Here are some of the problems that the government will have to address. First, who is to be the decision-maker on whether to deploy troops, is it the government or parliament? Being consulted does not necessarily make parliament the decision-maker. Similarly, if there are too many exceptions to the requirement to consult before deployments begins then parliament’s role will be nominal. Secondly, what is the role of the House of Lords? At the moment the mantra is that since the House of Commons is the elected chamber then only they should have a vote. Clearly that argument will not do if the upper chamber becomes an elected body. Thirdly, will the legal advice of the attorney-general be made available to parliament? The question of the lawfulness of any military action is clearly a crucial influence on whether to approve it. Fourthly, what arrangements will be made for a re-approval process if the nature or scale of the operation significantly changes? Finally, after the Iraq War parliamentarians will be acutely aware that having detailed and accurate background information to any conflict will be vital to making an informed choice on how to vote. Such information obviously includes intelligence assessments. What provisions will the government make to provide such information? Doubtful dossiers are no longer acceptable.

The above list of issues and problems is just a small sample. The public administration select committee in its 2003 report Taming the Prerogative favoured strict legislative control of executive discretion. By contrast the Lords constitution committee in its report Waging war: Parliament’s role and responsibility (2006) recommended a convention setting out the government’s obligation to seek parliamentary approval before deployment of troops abroad into potential or actual armed conflict. That committee thought that embodying these requirements in an Act of Parliament was the least attractive option because of the risk of judicial review and the possibility of soldiers being prosecuted for having protected the national interest. Notwithstanding the outright rejection of the committee’s proposals by the Blair government his successor Gordon Brown accepted the need for reform. This resulted in specific government proposals, contained in The Governance of Britain, of a detailed draft resolution. This non-statutory solution was endorsed by the joint committee on the draft constitutional renewal bill (2008) although that committee thought the draft needed some changes to it.
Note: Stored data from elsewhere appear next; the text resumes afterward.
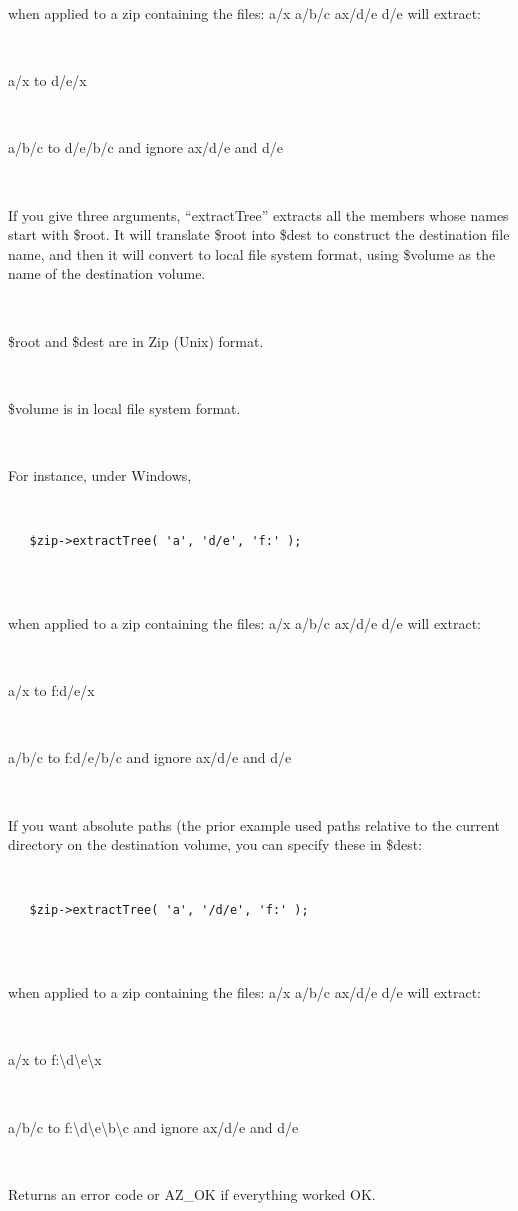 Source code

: \documentclass[]{article}
\begin{document}
\begin{description}
when applied to a zip containing the files: a/x a/b/c ax/d/e d/e will
extract:

~

a/x to d/e/x

~

a/b/c to d/e/b/c and ignore ax/d/e and d/e

~

If you give three arguments, ``extractTree'' extracts all the members
whose names start with \$root. It will translate \$root into \$dest to
construct the destination file name, and then it will convert to local
file system format, using \$volume as the name of the destination
volume.

~

\$root and \$dest are in Zip (Unix) format.

~

\$volume is in local file system format.

~

For instance, under Windows,

~

\begin{verbatim}
   $zip->extractTree( 'a', 'd/e', 'f:' );
    
\end{verbatim}

~

when applied to a zip containing the files: a/x a/b/c ax/d/e d/e will
extract:

~

a/x to f:d/e/x

~

a/b/c to f:d/e/b/c and ignore ax/d/e and d/e

~

If you want absolute paths (the prior example used paths relative to the
current directory on the destination volume, you can specify these in
\$dest:

~

\begin{verbatim}
   $zip->extractTree( 'a', '/d/e', 'f:' );
    
\end{verbatim}

~

when applied to a zip containing the files: a/x a/b/c ax/d/e d/e will
extract:

~

a/x to f:\textbackslash{}d\textbackslash{}e\textbackslash{}x

~

a/b/c to
f:\textbackslash{}d\textbackslash{}e\textbackslash{}b\textbackslash{}c
and ignore ax/d/e and d/e

~

Returns an error code or AZ\_OK if everything worked OK.
\end{description}
\end{document}
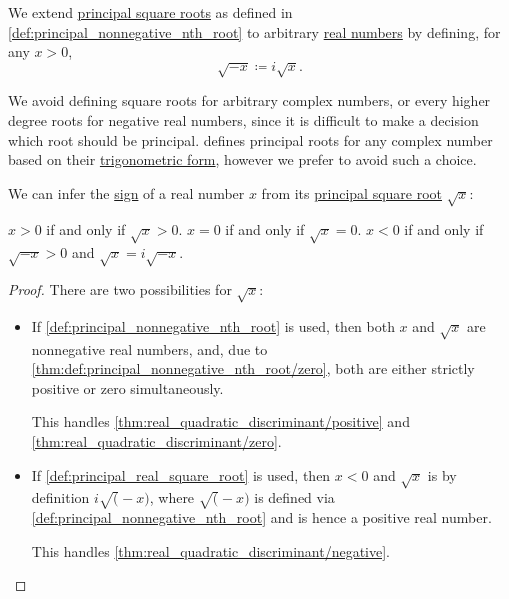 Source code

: \begin{definition}\label{def:principal_real_square_root}\mimprovised
  We extend \hyperref[def:semigroup_power]{principal square roots} as defined in \cref{def:principal_nonnegative_nth_root} to arbitrary \hyperref[def:real_numbers]{real numbers} by defining, for any \( x > 0 \),
  \begin{equation}\label{eq:def:principal_real_square_root/negative}
    \sqrt {-x} \coloneqq i \sqrt x.
  \end{equation}
\end{definition}
\begin{comments}
  \item We avoid defining square roots for arbitrary complex numbers, or every higher degree roots for negative real numbers, since it is difficult to make a decision which root should be principal. \Textcite[16]{Маркушевич1967АналитическиеФункцииТом1} defines principal roots for any complex number based on their \hyperref[def:complex_numbers_trigonometric_form]{trigonometric form}, however we prefer to avoid such a choice.
\end{comments}

\begin{proposition}\label{thm:principal_real_square_root_sign}
  We can infer the \hyperref[def:signum]{sign} of a real number \( x \) from its \hyperref[def:principal_real_square_root]{principal square root} \( \sqrt x \):
  \begin{thmenum}
     \( x > 0 \) if and only if \( \sqrt x > 0 \).
     \( x = 0 \) if and only if \( \sqrt x = 0 \).
     \( x < 0 \) if and only if \( \sqrt{-x} > 0 \) and \( \sqrt x = i \sqrt{-x} \).
  \end{thmenum}
\end{proposition}
\begin{proof}
  There are two possibilities for \( \sqrt x \):
  \begin{itemize}
    \item If \cref{def:principal_nonnegative_nth_root} is used, then both \( x \) and \( \sqrt x \) are nonnegative real numbers, and, due to \cref{thm:def:principal_nonnegative_nth_root/zero}, both are either strictly positive or zero simultaneously.

    This handles \cref{thm:real_quadratic_discriminant/positive} and \cref{thm:real_quadratic_discriminant/zero}.

    \item If \cref{def:principal_real_square_root} is used, then \( x < 0 \) and \( \sqrt x \) is by definition \( i \sqrt (-x) \), where \( \sqrt (-x) \) is defined via \cref{def:principal_nonnegative_nth_root} and is hence a positive real number.

    This handles \cref{thm:real_quadratic_discriminant/negative}.
  \end{itemize}
\end{proof}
Many witnesses to that committee thought that the government’s draft resolution gave far too much discretion to the prime minister.

The government’s declaration of intent to pursue reform of the war powers is to be welcomed. Parliamentary counsel will have a challenging task to produce a bill that solves the problem of delivering effective decision-making combined with substantial parliamentary influence. One thing is certain, there is a lot more to be discussed on this issue. Acting swiftly, the House of Commons’ political and constitutional reform select committee on March 31st held a session that analysed recent developments. The committee chair, Graham Allen, concluded the session with the words: “Watch this space”.

Sebastian Payne is the joint chair of the UK Constitutional Law Group and associate fellow at RUSI. He participated in an expert seminar on the royal prerogative with the public administration select committee in 2003 and gave evidence to the other three select committees referred to in this commentary.